_What you should do_
Scan the listing below for lines with "completion" in them. Give their number and nothing more.

++++++++++

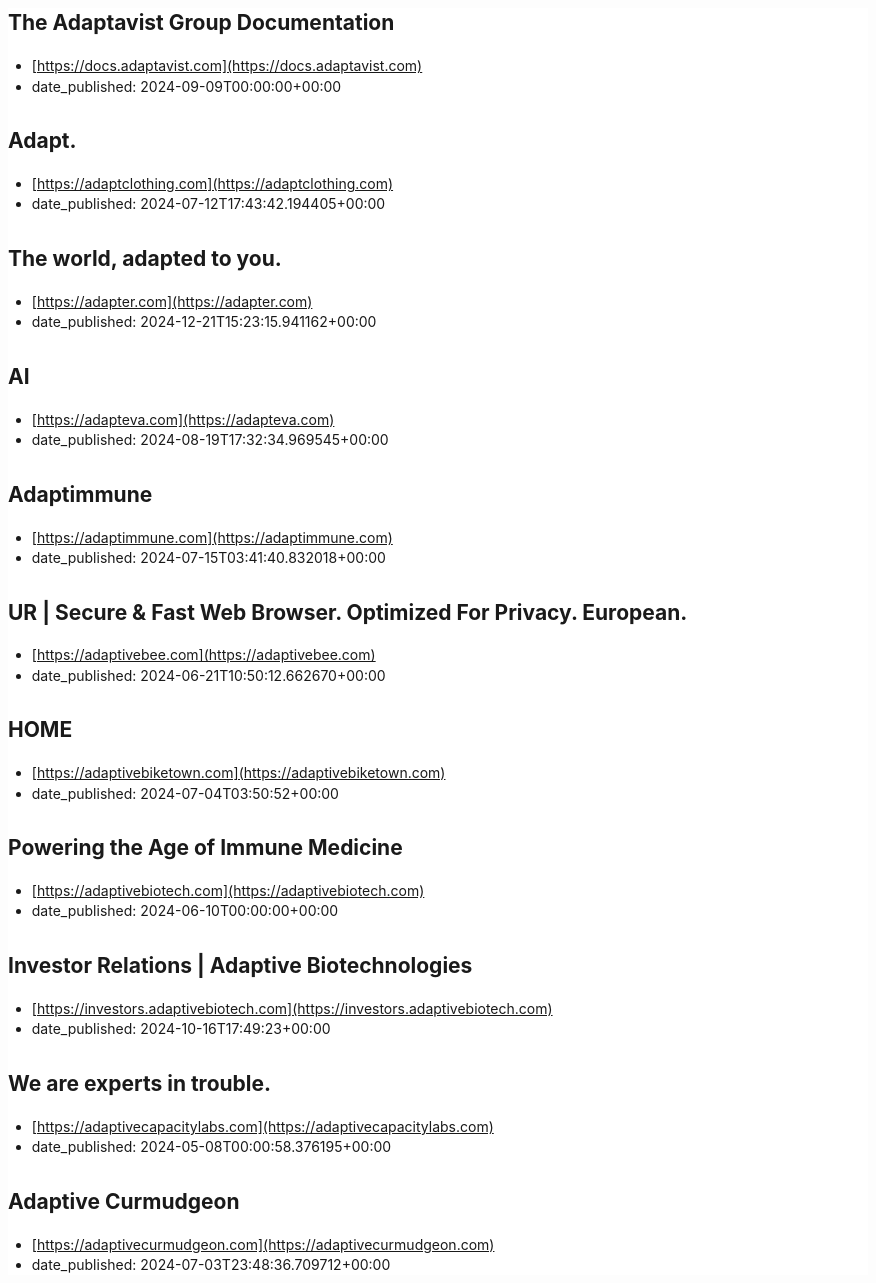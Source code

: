  ## The Adaptavist Group Documentation
 - [https://docs.adaptavist.com](https://docs.adaptavist.com)
 - date_published: 2024-09-09T00:00:00+00:00

 ## Adapt.
 - [https://adaptclothing.com](https://adaptclothing.com)
 - date_published: 2024-07-12T17:43:42.194405+00:00

 ## The world, adapted to you.
 - [https://adapter.com](https://adapter.com)
 - date_published: 2024-12-21T15:23:15.941162+00:00

 ## AI
 - [https://adapteva.com](https://adapteva.com)
 - date_published: 2024-08-19T17:32:34.969545+00:00

 ## Adaptimmune
 - [https://adaptimmune.com](https://adaptimmune.com)
 - date_published: 2024-07-15T03:41:40.832018+00:00

 ## UR | Secure & Fast Web Browser. Optimized For Privacy. European.
 - [https://adaptivebee.com](https://adaptivebee.com)
 - date_published: 2024-06-21T10:50:12.662670+00:00

 ## HOME
 - [https://adaptivebiketown.com](https://adaptivebiketown.com)
 - date_published: 2024-07-04T03:50:52+00:00

 ## Powering the Age of Immune Medicine
 - [https://adaptivebiotech.com](https://adaptivebiotech.com)
 - date_published: 2024-06-10T00:00:00+00:00

 ## Investor Relations | Adaptive Biotechnologies
 - [https://investors.adaptivebiotech.com](https://investors.adaptivebiotech.com)
 - date_published: 2024-10-16T17:49:23+00:00

 ## We are experts in trouble.
 - [https://adaptivecapacitylabs.com](https://adaptivecapacitylabs.com)
 - date_published: 2024-05-08T00:00:58.376195+00:00

 ## Adaptive Curmudgeon
 - [https://adaptivecurmudgeon.com](https://adaptivecurmudgeon.com)
 - date_published: 2024-07-03T23:48:36.709712+00:00
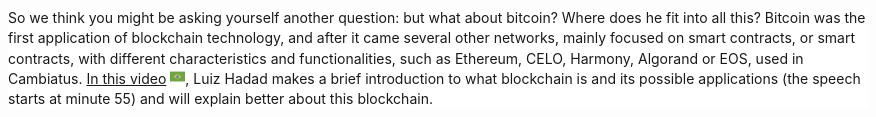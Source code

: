 So we think you might be asking yourself another question: but what about bitcoin? Where does he fit into all this? Bitcoin was the first application of blockchain technology, and after it came several other networks, mainly focused on smart contracts, or smart contracts, with different characteristics and functionalities, such as Ethereum, CELO, Harmony, Algorand or EOS, used in Cambiatus. [In this video](https://www.youtube.com/watch?v=goC8QYVqdCA "Live Streaming from Spirit HUB") <img src="assets/br.png" alt="English" height="15" />, Luiz Hadad makes a brief introduction to what blockchain is and its possible applications (the speech starts at minute 55) and will explain better about this blockchain.
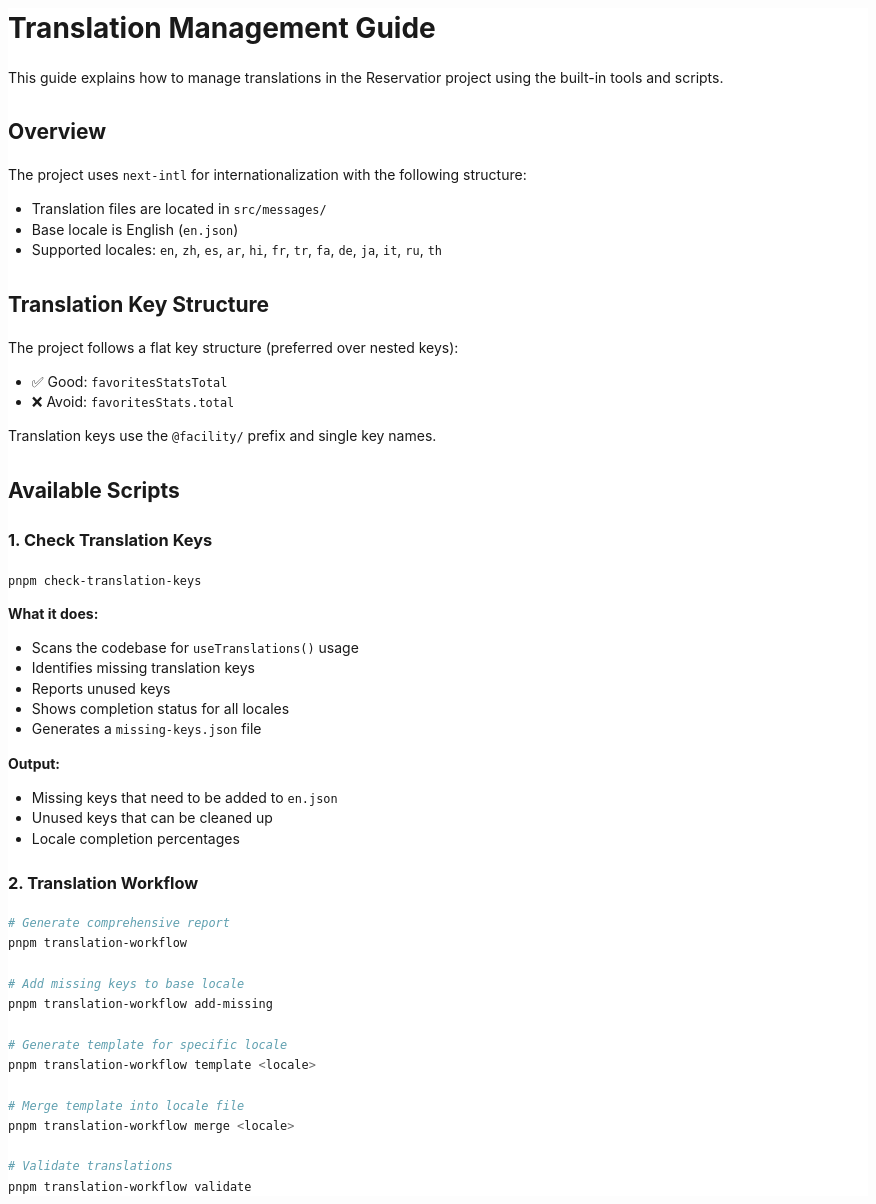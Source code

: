 # Translation Management Guide

This guide explains how to manage translations in the Reservatior project using the built-in tools and scripts.

## Overview

The project uses `next-intl` for internationalization with the following structure:
- Translation files are located in `src/messages/`
- Base locale is English (`en.json`)
- Supported locales: `en`, `zh`, `es`, `ar`, `hi`, `fr`, `tr`, `fa`, `de`, `ja`, `it`, `ru`, `th`

## Translation Key Structure

The project follows a flat key structure (preferred over nested keys):
- ✅ Good: `favoritesStatsTotal`
- ❌ Avoid: `favoritesStats.total`

Translation keys use the `@facility/` prefix and single key names.

## Available Scripts

### 1. Check Translation Keys
```bash
pnpm check-translation-keys
```

**What it does:**
- Scans the codebase for `useTranslations()` usage
- Identifies missing translation keys
- Reports unused keys
- Shows completion status for all locales
- Generates a `missing-keys.json` file

**Output:**
- Missing keys that need to be added to `en.json`
- Unused keys that can be cleaned up
- Locale completion percentages

### 2. Translation Workflow
```bash
# Generate comprehensive report
pnpm translation-workflow

# Add missing keys to base locale
pnpm translation-workflow add-missing

# Generate template for specific locale
pnpm translation-workflow template <locale>

# Merge template into locale file
pnpm translation-workflow merge <locale>

# Validate translations
pnpm translation-workflow validate
```
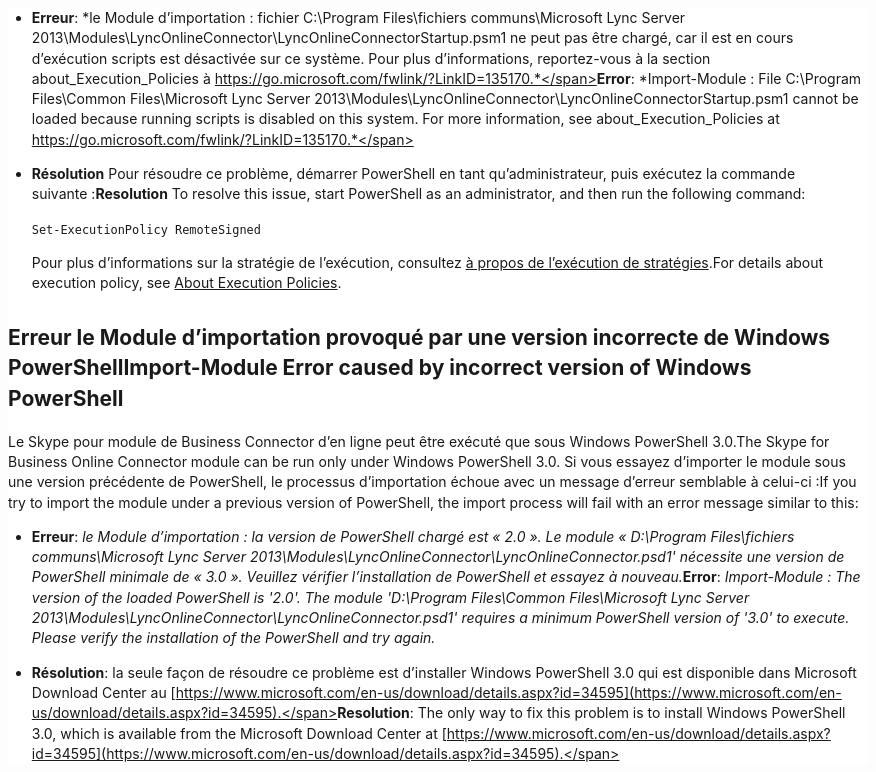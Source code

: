 - <span data-ttu-id="1f753-120">**Erreur**: *le Module d’importation : fichier C:\\Program Files\\fichiers communs\\Microsoft Lync Server 2013\\Modules\\LyncOnlineConnector\\LyncOnlineConnectorStartup.psm1 ne peut pas être chargé, car il est en cours d’exécution scripts est désactivée sur ce système. Pour plus d’informations, reportez-vous à la section about_Execution_Policies à https://go.microsoft.com/fwlink/?LinkID=135170.*</span><span class="sxs-lookup"><span data-stu-id="1f753-120">**Error**: *Import-Module : File C:\\Program Files\\Common Files\\Microsoft Lync Server 2013\\Modules\\LyncOnlineConnector\\LyncOnlineConnectorStartup.psm1 cannot be loaded because running scripts is disabled on this system. For more information, see about_Execution_Policies at https://go.microsoft.com/fwlink/?LinkID=135170.*</span></span>

- <span data-ttu-id="1f753-121">**Résolution** Pour résoudre ce problème, démarrer PowerShell en tant qu’administrateur, puis exécutez la commande suivante :</span><span class="sxs-lookup"><span data-stu-id="1f753-121">**Resolution** To resolve this issue, start PowerShell as an administrator, and then run the following command:</span></span>
    ```
    Set-ExecutionPolicy RemoteSigned
    ```
    <span data-ttu-id="1f753-122">Pour plus d’informations sur la stratégie de l’exécution, consultez [à propos de l’exécution de stratégies](https://go.microsoft.com/fwlink/?LinkID=135170).</span><span class="sxs-lookup"><span data-stu-id="1f753-122">For details about execution policy, see [About Execution Policies](https://go.microsoft.com/fwlink/?LinkID=135170).</span></span>
  
## <a name="import-module-error-caused-by-incorrect-version-of-windows-powershell"></a><span data-ttu-id="1f753-123">Erreur le Module d’importation provoqué par une version incorrecte de Windows PowerShell</span><span class="sxs-lookup"><span data-stu-id="1f753-123">Import-Module Error caused by incorrect version of Windows PowerShell</span></span>
<span data-ttu-id="1f753-124"><a name="BKMKIncorrectVersion"> </a></span><span class="sxs-lookup"><span data-stu-id="1f753-124"></span></span>

<span data-ttu-id="1f753-125">Le Skype pour module de Business Connector d’en ligne peut être exécuté que sous Windows PowerShell 3.0.</span><span class="sxs-lookup"><span data-stu-id="1f753-125">The Skype for Business Online Connector module can be run only under Windows PowerShell 3.0.</span></span> <span data-ttu-id="1f753-126">Si vous essayez d’importer le module sous une version précédente de PowerShell, le processus d’importation échoue avec un message d’erreur semblable à celui-ci :</span><span class="sxs-lookup"><span data-stu-id="1f753-126">If you try to import the module under a previous version of PowerShell, the import process will fail with an error message similar to this:</span></span>
  
  - <span data-ttu-id="1f753-127">**Erreur**: *le Module d’importation : la version de PowerShell chargé est « 2.0 ». Le module « D:\\Program Files\\fichiers communs\\Microsoft Lync Server 2013\\Modules\\LyncOnlineConnector\\LyncOnlineConnector.psd1' nécessite une version de PowerShell minimale de « 3.0 ». Veuillez vérifier l’installation de PowerShell et essayez à nouveau.*</span><span class="sxs-lookup"><span data-stu-id="1f753-127">**Error**: *Import-Module : The version of the loaded PowerShell is '2.0'. The module 'D:\\Program Files\\Common Files\\Microsoft Lync Server 2013\\Modules\\LyncOnlineConnector\\LyncOnlineConnector.psd1' requires a minimum PowerShell version of '3.0' to execute. Please verify the installation of the PowerShell and try again.*</span></span>

- <span data-ttu-id="1f753-128">**Résolution**: la seule façon de résoudre ce problème est d’installer Windows PowerShell 3.0 qui est disponible dans Microsoft Download Center au [https://www.microsoft.com/en-us/download/details.aspx?id=34595](https://www.microsoft.com/en-us/download/details.aspx?id=34595).</span><span class="sxs-lookup"><span data-stu-id="1f753-128">**Resolution**: The only way to fix this problem is to install Windows PowerShell 3.0, which is available from the Microsoft Download Center at [https://www.microsoft.com/en-us/download/details.aspx?id=34595](https://www.microsoft.com/en-us/download/details.aspx?id=34595).</span></span>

++++++++++

_Response area_
2